§ **Activity**
Among the entries that follow, the required portion opens with the line containing "(3) Die Auszubildenden" and closes with the line containing "dem im Berufsschulunterricht". Give that portion again exactly, and nothing else.

+---+

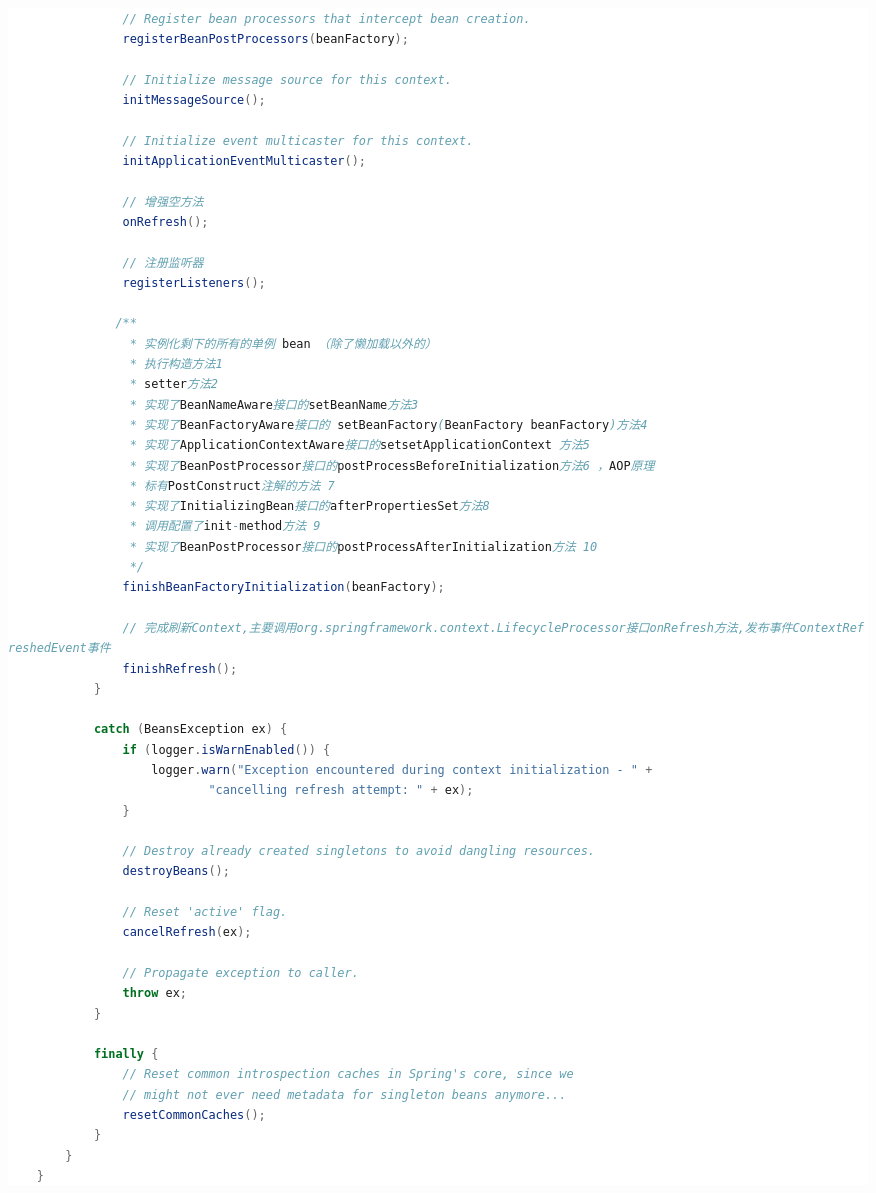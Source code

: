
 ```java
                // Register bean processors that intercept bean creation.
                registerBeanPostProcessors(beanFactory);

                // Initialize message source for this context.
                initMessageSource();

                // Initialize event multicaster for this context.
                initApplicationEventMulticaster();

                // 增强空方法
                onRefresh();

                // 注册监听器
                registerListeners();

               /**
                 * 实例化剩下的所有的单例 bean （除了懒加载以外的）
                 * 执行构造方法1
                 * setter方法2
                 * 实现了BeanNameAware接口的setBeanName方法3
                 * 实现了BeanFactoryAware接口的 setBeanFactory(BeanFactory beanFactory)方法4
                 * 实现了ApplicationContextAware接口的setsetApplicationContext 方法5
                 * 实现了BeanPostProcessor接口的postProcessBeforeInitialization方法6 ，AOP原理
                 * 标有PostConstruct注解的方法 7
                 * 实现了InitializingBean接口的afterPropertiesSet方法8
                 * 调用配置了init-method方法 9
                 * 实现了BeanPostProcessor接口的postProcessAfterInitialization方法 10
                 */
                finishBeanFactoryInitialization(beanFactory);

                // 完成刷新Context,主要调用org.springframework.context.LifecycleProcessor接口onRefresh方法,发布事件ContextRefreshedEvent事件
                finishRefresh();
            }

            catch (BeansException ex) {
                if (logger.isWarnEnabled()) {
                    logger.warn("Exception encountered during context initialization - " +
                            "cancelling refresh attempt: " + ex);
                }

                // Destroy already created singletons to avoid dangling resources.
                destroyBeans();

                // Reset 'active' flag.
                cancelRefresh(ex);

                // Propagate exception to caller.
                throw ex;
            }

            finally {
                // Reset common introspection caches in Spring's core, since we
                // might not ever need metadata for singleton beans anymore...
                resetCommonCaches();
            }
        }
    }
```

+---+

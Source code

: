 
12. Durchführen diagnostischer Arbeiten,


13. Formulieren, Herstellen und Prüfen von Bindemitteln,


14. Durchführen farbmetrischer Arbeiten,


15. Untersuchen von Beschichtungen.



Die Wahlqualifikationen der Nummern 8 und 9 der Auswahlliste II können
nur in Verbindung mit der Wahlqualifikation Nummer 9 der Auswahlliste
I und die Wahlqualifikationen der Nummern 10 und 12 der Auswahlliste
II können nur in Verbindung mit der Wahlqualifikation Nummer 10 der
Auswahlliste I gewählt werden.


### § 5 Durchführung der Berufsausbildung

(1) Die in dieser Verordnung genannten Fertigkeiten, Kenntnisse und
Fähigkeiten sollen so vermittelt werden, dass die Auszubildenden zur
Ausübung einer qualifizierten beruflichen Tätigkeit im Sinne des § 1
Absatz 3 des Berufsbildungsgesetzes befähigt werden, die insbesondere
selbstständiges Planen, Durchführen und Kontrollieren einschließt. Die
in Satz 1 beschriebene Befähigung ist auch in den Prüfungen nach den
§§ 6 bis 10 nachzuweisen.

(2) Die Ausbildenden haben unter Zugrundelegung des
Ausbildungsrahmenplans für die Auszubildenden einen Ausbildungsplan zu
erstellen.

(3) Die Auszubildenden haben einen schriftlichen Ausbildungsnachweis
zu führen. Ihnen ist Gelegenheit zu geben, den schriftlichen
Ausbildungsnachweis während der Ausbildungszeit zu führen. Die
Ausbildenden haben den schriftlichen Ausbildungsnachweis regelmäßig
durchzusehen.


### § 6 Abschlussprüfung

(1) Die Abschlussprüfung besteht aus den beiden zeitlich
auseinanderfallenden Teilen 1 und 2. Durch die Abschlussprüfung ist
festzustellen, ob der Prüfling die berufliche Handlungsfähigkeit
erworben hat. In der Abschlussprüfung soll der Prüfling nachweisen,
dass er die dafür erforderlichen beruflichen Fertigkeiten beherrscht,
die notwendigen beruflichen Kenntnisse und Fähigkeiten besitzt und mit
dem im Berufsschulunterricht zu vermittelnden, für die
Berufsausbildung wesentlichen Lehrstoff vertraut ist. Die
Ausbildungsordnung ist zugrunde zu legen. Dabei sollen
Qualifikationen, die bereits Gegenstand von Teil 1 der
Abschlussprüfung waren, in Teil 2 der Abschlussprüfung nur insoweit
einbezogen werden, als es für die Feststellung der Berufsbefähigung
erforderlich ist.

+---+

§ **Task result**
(3) Die Auszubildenden haben einen schriftlichen Ausbildungsnachweis
zu führen. Ihnen ist Gelegenheit zu geben, den schriftlichen
Ausbildungsnachweis während der Ausbildungszeit zu führen. Die
Ausbildenden haben den schriftlichen Ausbildungsnachweis regelmäßig
durchzusehen.


### § 6 Abschlussprüfung

(1) Die Abschlussprüfung besteht aus den beiden zeitlich
auseinanderfallenden Teilen 1 und 2. Durch die Abschlussprüfung ist
festzustellen, ob der Prüfling die berufliche Handlungsfähigkeit
erworben hat. In der Abschlussprüfung soll der Prüfling nachweisen,
dass er die dafür erforderlichen beruflichen Fertigkeiten beherrscht,
die notwendigen beruflichen Kenntnisse und Fähigkeiten besitzt und mit
dem im Berufsschulunterricht zu vermittelnden, für die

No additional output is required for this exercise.